Numbers of Ways

It’s time for a thought experiment. You’ve got boxes, and you’ve got toys.

If you have 3 boxes and you can fit one toy in each box, there are 4 possible ways to fill the boxes with toys: all 3 filled, 2 filled, 1 filled, or 0 filled.

So you can fill a number of boxes in one more than the number ways.

Following this pattern, if you have 0 boxes, then you can still have 0 boxes filled; there is still 1 way to fill your number of boxes with any number of toys.

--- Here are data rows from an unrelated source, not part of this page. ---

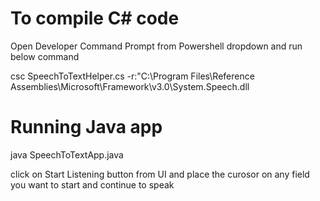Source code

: # To compile C# code

Open Developer Command Prompt from Powershell dropdown and run below command

csc SpeechToTextHelper.cs -r:"C:\Program Files\Reference Assemblies\Microsoft\Framework\v3.0\System.Speech.dll

# Running Java app

java SpeechToTextApp.java

click on Start Listening button from UI and place the curosor on any field you want to start and continue to speak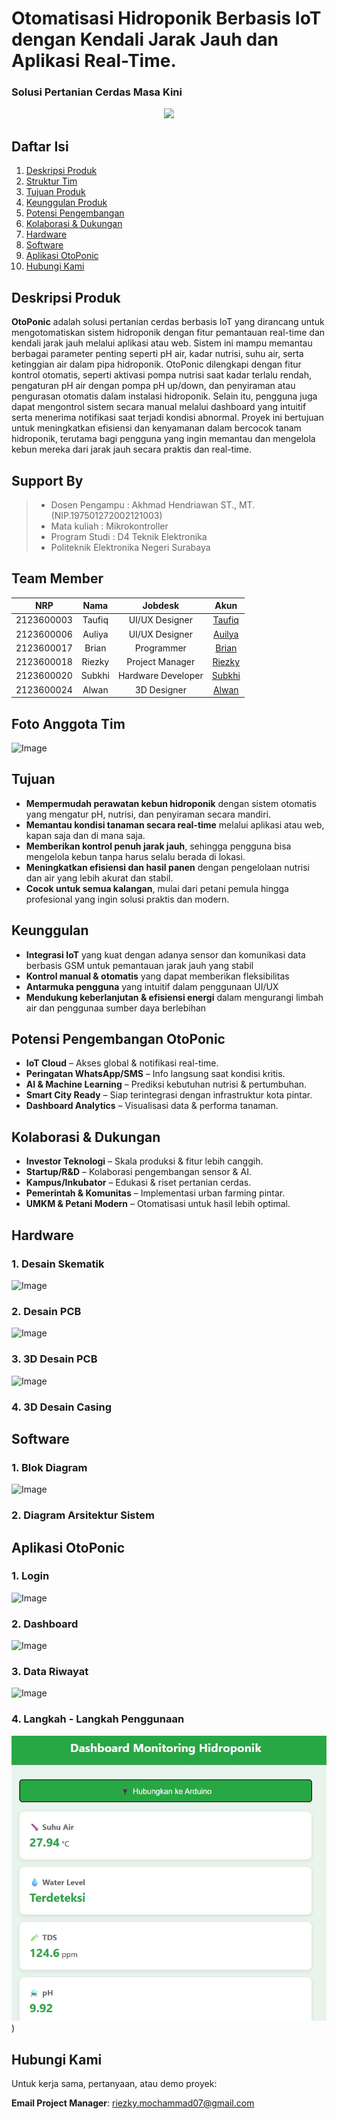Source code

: # Otomatisasi Hidroponik Berbasis IoT dengan Kendali Jarak Jauh dan Aplikasi Real-Time.
### Solusi Pertanian Cerdas Masa Kini
<p align="center">
  <img src="https://github.com/user-attachments/assets/f00c4713-3366-49b3-bbba-b3fc9d8f9f0e" width="400"/>
</p>


## Daftar Isi

1. [Deskripsi Produk](https://github.com/riezky-gitH/OtoPonic#deskripsi-produk)
2. [Struktur Tim](https://github.com/riezky-gitH/OtoPonic#team-member)
3. [Tujuan Produk](https://github.com/riezky-gitH/OtoPonic#tujuan)
4. [Keunggulan Produk](https://github.com/riezky-gitH/OtoPonic#keunggulan)
5. [Potensi Pengembangan](https://github.com/riezky-gitH/OtoPonic#potensi-pengembangan)
6. [Kolaborasi & Dukungan](https://github.com/riezky-gitH/OtoPonic#kolaborasi--dukungan)
7. [Hardware](https://github.com/riezky-gitH/OtoPonic#hardware)
8. [Software](https://github.com/riezky-gitH/OtoPonic#software)
9. [Aplikasi OtoPonic](https://github.com/riezky-gitH/OtoPonic#aplikasi-otoponic)
10. [ Hubungi Kami](https://github.com/riezky-gitH/OtoPonic#hubungi-kami)

## Deskripsi Produk
**OtoPonic** adalah solusi pertanian cerdas berbasis IoT yang dirancang untuk mengotomatiskan sistem hidroponik dengan fitur pemantauan real-time dan kendali jarak jauh melalui aplikasi atau web. Sistem ini mampu memantau berbagai parameter penting seperti pH air, kadar nutrisi, suhu air, serta ketinggian air dalam pipa hidroponik. OtoPonic dilengkapi dengan fitur kontrol otomatis, seperti aktivasi pompa nutrisi saat kadar terlalu rendah, pengaturan pH air dengan pompa pH up/down, dan penyiraman atau pengurasan otomatis dalam instalasi hidroponik. Selain itu, pengguna juga dapat mengontrol sistem secara manual melalui dashboard yang intuitif serta menerima notifikasi saat terjadi kondisi abnormal. Proyek ini bertujuan untuk meningkatkan efisiensi dan kenyamanan dalam bercocok tanam hidroponik, terutama bagi pengguna yang ingin memantau dan mengelola kebun mereka dari jarak jauh secara praktis dan real-time.

    
## Support By 
>- Dosen Pengampu : Akhmad Hendriawan ST., MT. (NIP.197501272002121003)
>- Mata kuliah : Mikrokontroller
>- Program Studi : D4 Teknik Elektronika
>- Politeknik Elektronika Negeri Surabaya<br>


## Team Member
|      NRP      |       Nama      |    Jobdesk    |   Akun |
| :-----------:|:----------------:| :------------:| :-----:|
| 2123600003    | Taufiq  |  UI/UX Designer      | [Taufiq](https://github.com/Raditya-G)
| 2123600006    | Auliya         |   UI/UX Designer | [Auilya](https://github.com/auliyarzk/)
| 2123600017    | Brian         |    Programmer      | [Brian](https://github.com/brianrjg)
| 2123600018    | Riezky                | Project Manager | [Riezky](https://github.com/riezky-gitH)
| 2123600020    | Subkhi               | Hardware Developer     | [Subkhi](https://github.com/subkhiMuhammad)
| 2123600024    | Alwan               | 3D Designer     |[Alwan](https://github.com/alwan441)


## Foto Anggota Tim 
![Image](https://github.com/user-attachments/assets/43a4ca1c-5eb0-4693-82ad-b65283185631)

## Tujuan
- **Mempermudah perawatan kebun hidroponik** dengan sistem otomatis yang mengatur pH, nutrisi, dan penyiraman secara mandiri.
- **Memantau kondisi tanaman secara real-time** melalui aplikasi atau web, kapan saja dan di mana saja.
- **Memberikan kontrol penuh jarak jauh**, sehingga pengguna bisa mengelola kebun tanpa harus selalu berada di lokasi.
- **Meningkatkan efisiensi dan hasil panen** dengan pengelolaan nutrisi dan air yang lebih akurat dan stabil.
- **Cocok untuk semua kalangan**, mulai dari petani pemula hingga profesional yang ingin solusi praktis dan modern.


## Keunggulan

- **Integrasi IoT** yang kuat dengan adanya sensor dan komunikasi data berbasis GSM untuk pemantauan jarak jauh yang stabil
- **Kontrol manual & otomatis** yang dapat memberikan fleksibilitas
- **Antarmuka pengguna** yang intuitif dalam penggunaan UI/UX
- **Mendukung keberlanjutan & efisiensi energi** dalam mengurangi limbah air dan penggunaa sumber daya berlebihan

## Potensi Pengembangan OtoPonic
- **IoT Cloud** – Akses global & notifikasi real-time.
- **Peringatan WhatsApp/SMS** – Info langsung saat kondisi kritis.
- **AI & Machine Learning** – Prediksi kebutuhan nutrisi & pertumbuhan.
- **Smart City Ready** – Siap terintegrasi dengan infrastruktur kota pintar.
- **Dashboard Analytics** – Visualisasi data & performa tanaman.

## Kolaborasi & Dukungan
- **Investor Teknologi** – Skala produksi & fitur lebih canggih.
- **Startup/R&D** – Kolaborasi pengembangan sensor & AI.
- **Kampus/Inkubator** – Edukasi & riset pertanian cerdas.
- **Pemerintah & Komunitas** – Implementasi urban farming pintar.
- **UMKM & Petani Modern** – Otomatisasi untuk hasil lebih optimal.
  
## Hardware
### 1. Desain Skematik
![Image](https://github.com/user-attachments/assets/5ad54e73-796f-4b39-9f43-e8945d51dbc9)

### 2. Desain PCB
![Image](https://github.com/user-attachments/assets/aca647eb-e210-49db-b7bb-c48877baabe4)

### 3. 3D Desain PCB
![Image](https://github.com/user-attachments/assets/557863b2-be6e-4b96-943e-eea73ef05dc9)

### 4. 3D Desain Casing



## Software
### 1. Blok Diagram
![Image](https://github.com/user-attachments/assets/fcc233df-afd4-4bd4-ad21-809674008a2e)

### 2. Diagram Arsitektur Sistem

## Aplikasi OtoPonic
### 1. Login
![Image](https://github.com/user-attachments/assets/aba832d8-821f-4f10-9d45-9b5115e375b1)
### 2. Dashboard
![Image](https://github.com/user-attachments/assets/93a67702-3a66-4cdd-b5d4-5e238e903c51)
### 3. Data Riwayat
![Image](https://github.com/user-attachments/assets/5589ca40-c303-4cd4-b060-c5174b1cb5f8)
### 4. Langkah - Langkah Penggunaan
![Image](https://github.com/riezky-gitH/OtoPonic/blob/main/Assets/GUI%20otoponics%20.jpg))


## Hubungi Kami

Untuk kerja sama, pertanyaan, atau demo proyek:

**Email Project Manager**: [riezky.mochammad07@gmail.com](mailto:riezky.mochammad07@gmail.com)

Yes, this is an equivalency; having transcended the idea of having boxes, we are now imagining the extreme. And so, purely depending on which perspective we take, we either have no ways to fill boxes, one way (as I stated), or infinite ways (you can fill a nonexistent box in any manner you like, because it won’t really happen – you can transcend the rules of one toy per box and input any count of toys into the box!). Or we can see how this was just a game being played in the first place, and boxes really don’t have rules for a number of toys fitting inside, and boxes can fall apart, and toys can come in different sizes, and so on and so forth. There is always an exception to a rule, so rules are really contrivances, not universal truths. What’s the value in realizing this? Counting the number of ways something can be done is just a contrivance… so don’t let that limit you! Realize there is always another way of considering doing something. Maybe you failed to get something done one day. Instead, transcend the issue and realize how you did or learned something else!